The IPO timing concern is also legitimate. Anthropic filed its S-1 in June 2026. That's while the company is still burning billions annually and has not demonstrated a clear path to profitability. The question of who benefits from that IPO — and who bears the risk — is a reasonable one to ask.
And the data center argument has real substance. Oracle's investors have been punishing the stock over its data center commitments to OpenAI. The infrastructure build-out is massive, long-dated, and dependent on demand materialising at a scale that hasn't been independently verified.
Where It Gets More Complicated
Zitron's broader claim — that AI has no ROI and people don't want it — runs into a harder empirical problem. 84% of developers use AI coding tools daily. Enterprise adoption of Claude and GPT-4 class models for document processing, customer service, and code review is documented and growing. GitHub reports 46% of new code is AI-assisted. These aren't astroturfed numbers from AI company press releases — they're showing up in productivity surveys, enterprise earnings calls, and developer communities.
The $28 million monthly Claude Code figure Zitron cites as evidence of weak demand is also doing a lot of work in his argument. $336 million annualised is not nothing — it's a meaningful product line that didn't exist two years ago, growing fast, in a market that's still early. Dismissing it as insufficient proves too much: by the same logic, AWS's early revenue figures would have looked unimpressive against the infrastructure costs of building it.
The more honest version of Zitron's argument is not 'AI has no value' — it's 'the current investment levels are not justified by current demonstrated returns, and the gap is being papered over by hype and circular investment.' That's a more defensible position, and one worth taking seriously even if you believe AI is genuinely useful.
Why Builders Should Pay Attention Anyway
If Zitron is even partially right about the financial dynamics, the practical implications for people building AI-powered products are real. A correction in AI infrastructure spending — or a meaningful drop in hyperscaler valuations — would tighten the availability and increase the cost of AI compute. Models that are currently cheap to call because they're being subsidised by venture capital may not stay cheap.
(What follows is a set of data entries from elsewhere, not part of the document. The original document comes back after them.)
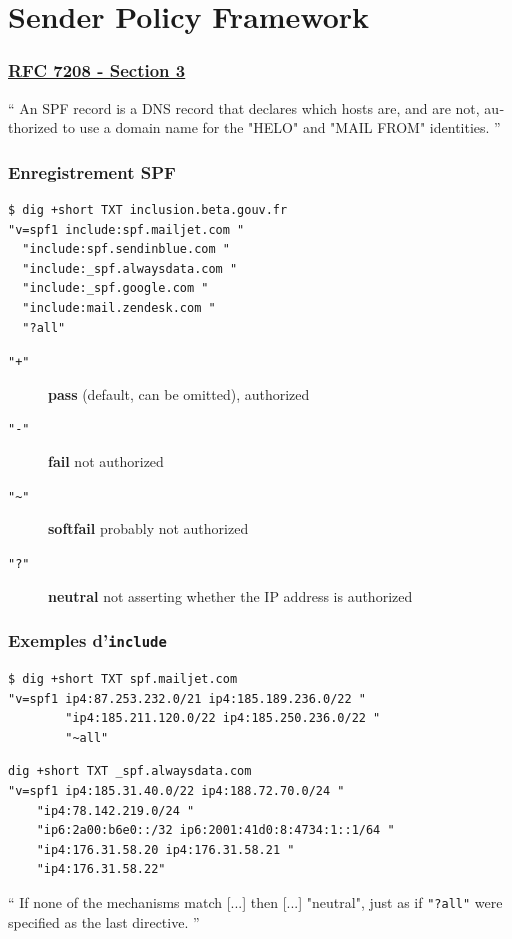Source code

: \documentclass{beamer}
\begin{document}
\section{Sender Policy Framework}

\begin{frame}[fragile]
    \frametitle{\href{https://datatracker.ietf.org/doc/html/rfc7208\#section-3}{RFC 7208 - Section 3}}

    \foreignquote{english}{
        An SPF record is a DNS record that declares which hosts are, and are
        not, authorized to use a domain name for the "HELO" and "MAIL FROM"
        identities.
    }
\end{frame}

\begin{frame}[fragile]
    \frametitle{Enregistrement SPF}
    \begin{verbatim}
$ dig +short TXT inclusion.beta.gouv.fr
"v=spf1 include:spf.mailjet.com "
  "include:spf.sendinblue.com "
  "include:_spf.alwaysdata.com "
  "include:_spf.google.com "
  "include:mail.zendesk.com "
  "?all"
    \end{verbatim}

    \begin{description}
        \item[\texttt{"+"}] \textbf{pass} (default, can be omitted), authorized
        \item[\texttt{"-"}] \textbf{fail} not authorized
        \item[\texttt{"\~{}"}] \textbf{softfail} probably not authorized
        \item[\texttt{"?"}] \textbf{neutral} not asserting whether the IP address is authorized
    \end{description}
\end{frame}

\begin{frame}[fragile]
    \frametitle{Exemples d'\texttt{include}}
    \begin{verbatim}
$ dig +short TXT spf.mailjet.com
"v=spf1 ip4:87.253.232.0/21 ip4:185.189.236.0/22 "
        "ip4:185.211.120.0/22 ip4:185.250.236.0/22 "
        "~all"
    \end{verbatim}

    \begin{verbatim}
dig +short TXT _spf.alwaysdata.com
"v=spf1 ip4:185.31.40.0/22 ip4:188.72.70.0/24 "
    "ip4:78.142.219.0/24 "
    "ip6:2a00:b6e0::/32 ip6:2001:41d0:8:4734:1::1/64 "
    "ip4:176.31.58.20 ip4:176.31.58.21 "
    "ip4:176.31.58.22"
    \end{verbatim}

    \foreignquote{english}{
        If none of the mechanisms match [...] then [...] "neutral", just as if
        \texttt{"?all"} were specified as the last directive.
    }
\end{frame}
\end{document}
This isn't a reason not to build. It's a reason to build products where the value is in what you create with AI, not in the assumption that AI compute stays at current prices indefinitely. Products that deliver enough value that users would pay a higher API price. Products with moats that aren't just 'we use the latest model.'
“The question isn't whether AI is useful. It's whether the current investment levels are justified by current demonstrated returns — and whether the gap is being papered over by hype.”
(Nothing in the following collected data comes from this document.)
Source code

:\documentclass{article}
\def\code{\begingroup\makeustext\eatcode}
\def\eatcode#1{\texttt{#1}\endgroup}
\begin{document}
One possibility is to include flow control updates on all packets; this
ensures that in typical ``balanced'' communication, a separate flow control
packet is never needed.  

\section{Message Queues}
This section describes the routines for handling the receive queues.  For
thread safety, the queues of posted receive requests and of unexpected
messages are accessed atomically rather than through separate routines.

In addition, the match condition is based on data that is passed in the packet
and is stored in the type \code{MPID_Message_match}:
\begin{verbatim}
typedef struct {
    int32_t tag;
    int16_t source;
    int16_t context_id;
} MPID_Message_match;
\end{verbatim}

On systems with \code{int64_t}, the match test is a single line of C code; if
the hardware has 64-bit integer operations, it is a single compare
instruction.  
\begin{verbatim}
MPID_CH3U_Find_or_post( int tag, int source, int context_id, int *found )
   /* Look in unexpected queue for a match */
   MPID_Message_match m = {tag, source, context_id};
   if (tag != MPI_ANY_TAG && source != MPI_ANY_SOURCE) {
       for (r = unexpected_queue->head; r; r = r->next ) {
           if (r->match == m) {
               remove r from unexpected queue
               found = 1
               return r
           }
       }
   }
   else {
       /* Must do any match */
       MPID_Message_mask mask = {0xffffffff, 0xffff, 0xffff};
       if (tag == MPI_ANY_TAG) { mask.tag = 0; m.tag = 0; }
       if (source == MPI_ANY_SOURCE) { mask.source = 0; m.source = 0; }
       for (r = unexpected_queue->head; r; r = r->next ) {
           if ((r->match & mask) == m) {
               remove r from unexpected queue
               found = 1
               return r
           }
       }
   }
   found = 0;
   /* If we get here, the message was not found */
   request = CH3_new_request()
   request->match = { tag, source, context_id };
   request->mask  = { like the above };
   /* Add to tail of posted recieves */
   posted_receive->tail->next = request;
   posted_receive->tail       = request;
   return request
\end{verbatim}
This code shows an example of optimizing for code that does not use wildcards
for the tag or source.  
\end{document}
Zitron is sometimes too certain in his conclusions and too quick to dismiss evidence that complicates his thesis. But he's doing something that almost nobody else in the AI discourse is doing: reading the actual financial documents and asking what the numbers mean. For builders, that's worth engaging with — not to agree with everything he says, but because the questions he's asking are ones you should be asking too.
The AI gold rush is real. The gold may be real too. The uncomfortable numbers are also real. Holding all of that simultaneously is harder than picking a side — but it's probably closer to the truth.